The analysis doesn’t even include the year’s two biggest Democratic victories, its 11-point Wisconsin victory in April for a previously Republican-held Supreme Court seat, and Ohio’s rejection in August of a GOP effort to make amending the state Constitution harder in November’s referendum on establishing the right to make reproductive decisions.
The pro-Democratic trend, which stretches back to the aftermath of the 2020 election and Trump’s failed effort to overturn Biden’s victory, resembles the one preceding the party’s 2018 midterm victories and pro-GOP patterns before some of its past congressional and presidential successes.
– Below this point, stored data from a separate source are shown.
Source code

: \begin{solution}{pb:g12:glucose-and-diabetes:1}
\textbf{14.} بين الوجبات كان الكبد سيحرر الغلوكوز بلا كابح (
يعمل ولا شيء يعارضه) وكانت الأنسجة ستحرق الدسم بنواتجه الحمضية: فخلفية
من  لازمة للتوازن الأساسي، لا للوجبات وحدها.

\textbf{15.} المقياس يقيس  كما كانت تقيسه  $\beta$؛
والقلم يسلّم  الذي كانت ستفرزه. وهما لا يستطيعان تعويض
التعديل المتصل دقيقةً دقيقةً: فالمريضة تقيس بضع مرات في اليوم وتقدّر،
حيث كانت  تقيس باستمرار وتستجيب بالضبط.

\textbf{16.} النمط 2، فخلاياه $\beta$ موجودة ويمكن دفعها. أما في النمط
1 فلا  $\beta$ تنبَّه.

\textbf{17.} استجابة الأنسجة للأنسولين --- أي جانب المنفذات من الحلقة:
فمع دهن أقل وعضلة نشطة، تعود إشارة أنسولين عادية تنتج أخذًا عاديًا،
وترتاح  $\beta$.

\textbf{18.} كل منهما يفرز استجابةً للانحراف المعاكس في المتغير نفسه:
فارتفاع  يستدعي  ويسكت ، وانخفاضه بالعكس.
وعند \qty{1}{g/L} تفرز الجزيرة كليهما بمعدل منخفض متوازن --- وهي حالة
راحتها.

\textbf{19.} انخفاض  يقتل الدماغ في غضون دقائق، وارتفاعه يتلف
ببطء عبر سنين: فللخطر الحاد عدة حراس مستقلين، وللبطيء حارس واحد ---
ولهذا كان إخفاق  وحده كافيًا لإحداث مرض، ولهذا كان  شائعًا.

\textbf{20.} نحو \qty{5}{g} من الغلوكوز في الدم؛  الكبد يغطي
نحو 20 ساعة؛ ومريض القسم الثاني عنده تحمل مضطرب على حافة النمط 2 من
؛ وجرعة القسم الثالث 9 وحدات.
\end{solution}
Democratic analysts say it has grown in the 15 months since the Supreme Court reversed its 1973 ruling legalizing abortions and set off state-by-state battles over the issue.
One of Biden’s chief strategists, Mike Donilon, recently sought to tamp down Democratic concerns by calling Trump and abortion the two factors that would re-elect the president in 2024. Both were issues in some recent special elections and loom as factors in November’s important Virginia legislative elections.
Simon Rosenberg, a prominent Democratic analyst who correctly dismissed the likelihood of a Republican “red wave” in last year’s midterm elections, is calling the special election results omens that indicate the possibility of an unexpectedly large 2024 Democratic victory.
“Is it predictive of what will happen next year?” Rosenberg asked in his Hopium Chronicles blog. “Of course not. But is it really good news? Absolutely.”
For months, Rosenberg has contended that because of the pro-Democratic trend, the party’s growing strength in the Southwest and his belief that Trump is unlikely to reach his 2020 level of 47 percent of the popular vote, Democrats could get to 55 percent in 2024.
While the Democrats have outpolled the Republicans in the popular vote in seven of the last eight presidential elections, only Barack Obama and Biden surpassed 50 percent. That could become even harder with one or more independent candidates.
One significant sign of potential weakness for Biden not evident in these special elections is his weaker-than-usual poll showings among minority voters, who formed more than one-third of the Democrats’ 2020 vote, according to the nonpartisan Pew Research Center. According to Blake’s recent analysis, Trump is averaging 20 percent of Black voters and 42 percent of Hispanic voters, according to five recent “high-quality polls.”
In recent weeks, Vice President Kamala Harris has been making a special outreach to young and minority voters with a tour of college campuses that includes several historically Black schools.
Indeed, everything the Biden campaign and White House are doing indicates they recognize that their main need is to overcome the negative perceptions of him among voters and the frequently expressed concerns by party officials.